Il faut rajouter à cela, les incendies de l’Amazonie qui provoquent aussi la libération de grandes quantités de carbone, participant au changement climatique et à l’accentuation des périodes de sécheresse, ce qui porte préjudice à l’activité agricole elle-même.
Outre le fait d’arrêter cette déforestation aux avantages locaux très limités dans le temps, au détriment de l’ensemble et du long terme, il faut songer à utiliser et faire renaître les régions dévastées.
Les solutions existent, mais elles ont un coût
Encore une fois, les solutions existent et des méthodes adaptées de plantation ou d’amélioration de la qualité des sols, commencent à être appliquées avec succès. Cependant, tout cela a un coût, et il n’est pas sûr que le gouvernement de Bolsonaro, soit disposé à aider les petits propriétaires terriens à appliquer ses méthodes. Les incitations gouvernementales restent limitées.

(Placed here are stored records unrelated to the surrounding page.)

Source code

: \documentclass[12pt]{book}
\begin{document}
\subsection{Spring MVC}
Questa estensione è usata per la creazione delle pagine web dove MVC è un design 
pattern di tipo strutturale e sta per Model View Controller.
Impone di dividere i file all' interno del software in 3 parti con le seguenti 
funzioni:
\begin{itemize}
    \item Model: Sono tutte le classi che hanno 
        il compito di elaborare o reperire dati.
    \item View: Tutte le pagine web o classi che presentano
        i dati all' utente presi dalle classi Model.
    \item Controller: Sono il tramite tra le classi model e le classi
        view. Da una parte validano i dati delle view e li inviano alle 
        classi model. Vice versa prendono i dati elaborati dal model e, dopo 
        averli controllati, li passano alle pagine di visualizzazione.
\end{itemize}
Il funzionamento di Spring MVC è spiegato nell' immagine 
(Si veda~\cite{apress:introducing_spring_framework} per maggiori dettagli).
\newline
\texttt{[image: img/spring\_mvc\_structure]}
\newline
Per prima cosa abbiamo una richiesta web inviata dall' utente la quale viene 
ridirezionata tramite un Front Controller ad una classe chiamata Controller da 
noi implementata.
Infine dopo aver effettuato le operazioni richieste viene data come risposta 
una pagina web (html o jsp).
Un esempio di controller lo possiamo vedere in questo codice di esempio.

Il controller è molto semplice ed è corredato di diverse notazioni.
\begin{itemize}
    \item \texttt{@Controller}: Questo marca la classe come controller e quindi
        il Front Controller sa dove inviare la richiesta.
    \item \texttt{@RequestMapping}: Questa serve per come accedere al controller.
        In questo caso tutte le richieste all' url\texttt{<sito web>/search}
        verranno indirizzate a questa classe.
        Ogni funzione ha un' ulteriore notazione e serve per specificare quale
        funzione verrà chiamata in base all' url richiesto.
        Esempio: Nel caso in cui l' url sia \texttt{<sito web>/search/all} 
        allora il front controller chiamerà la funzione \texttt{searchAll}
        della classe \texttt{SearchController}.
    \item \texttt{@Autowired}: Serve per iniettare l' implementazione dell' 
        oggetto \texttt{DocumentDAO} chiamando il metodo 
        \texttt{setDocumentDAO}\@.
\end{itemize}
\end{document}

Jerônimo Sansevero, chercheur en sciences environnementales à l’Université fédérale rurale de Rio de Janeiro, explique « ces outils permettraient d’intensifier l’élevage, dont la productivité moyenne au Brésil est de 0,8 tête par hectare, sans avoir besoin d’avancer davantage dans la forêt. Mais un éleveur dépense souvent moins en déboisant de nouvelles zones« .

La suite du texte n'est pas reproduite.